A pole P (300kg, length = 12m) is sliding on a frictionless surface at 8.28m/s. The pole's velocity is perpendicular to the poles length. A mass N (.5kg) collides with one end of the pole at 1043m/s and sticks.

How fast does the pole rotate after the collision?

Homework Equations

I'm assuming conservation of energy.

Kinetic energy: .5 x M x V²

Rotational Energy: .5 x I x w²

Where I = moment of inertia = 1/12M x L² (radius was not given in the problem, I'm assuming the moment of inertia for a thin rod)

w = angular speed of rotation

The Attempt at a Solution

Pole's kinetic energy before impact:

.5 x 300kg x 8.28m/s²

Pole's kinetic + rotational energy after impact:

.5 x 300.5kg x v² + .5 x 1/12*(300.5kg x (12m)²)w²

Due to the conservation of energy:

.5 x 300kg x 8.28m/s² = .5 x 300.5kg x v² + .5 x 1/12*(300.5kg x (12m)²)w²


I'm assuming the pole's center of mass is not significantly changed after the collision.

I also know that w(angular speed) = V^{Center Mass}/R

However, using this strategy, I result with two unknowns within my equation.




Any help with this is greatly appreciated.

 

[kuruman]

This is a collision. Energy is sometimes conserved in a collision but not when the masses stick together. What quantity other than energy is conserved in a collision, even when the masses stick together?

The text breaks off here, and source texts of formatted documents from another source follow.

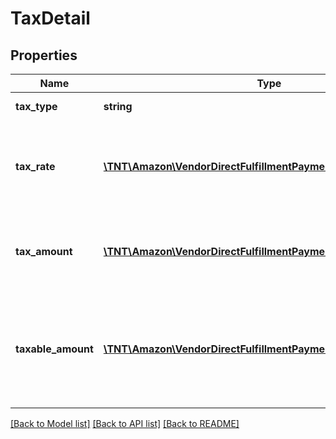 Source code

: # TaxDetail

## Properties
Name | Type | Description | Notes
------------ | ------------- | ------------- | -------------
**tax_type** | **string** | Type of the tax applied. | 
**tax_rate** | [**\TNT\Amazon\VendorDirectFulfillmentPayments\V1\Model\Decimal**](Decimal.md) | Tax percentage applied. Percentage must be expressed in decimal. | [optional] 
**tax_amount** | [**\TNT\Amazon\VendorDirectFulfillmentPayments\V1\Model\Money**](Money.md) | Total tax amount applied on invoice total or an item total. | 
**taxable_amount** | [**\TNT\Amazon\VendorDirectFulfillmentPayments\V1\Model\Money**](Money.md) | This field will contain the invoice amount that is taxable at the rate specified in the tax rate field. | [optional] 

[[Back to Model list]](../README.md#documentation-for-models) [[Back to API list]](../README.md#documentation-for-api-endpoints) [[Back to README]](../README.md)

Are you sure the initial speed of the mass is 1043 m/s? It sounds awfully large.

 

[RoyalCat]

As kuruman said, assuming conservation of energy is incorrect. In fact, in such collisions where the two bodies stick together, so-called 'plastic' collisions, mechanical energy is never conserved (You can prove this by considering a plastic collision between two masses, m1 and m2, in their center of mass system. The total momentum is 0 in this particular system, and yet you have kinetic energy prior to the collision, and none afterwards!)

As for this problem, my suggestion is for you to try and solve it from the system moving along with the pole if you don't succeed in solving from the laboratory system. Things may prove a bit more simple.
In fact, since the question only asks you for the angular velocity of the rod+mass after the collision, solving from the center of mass system is even preferable.

Like kuruman asked, what quantity is always conserved in collisions, even when they're plastic?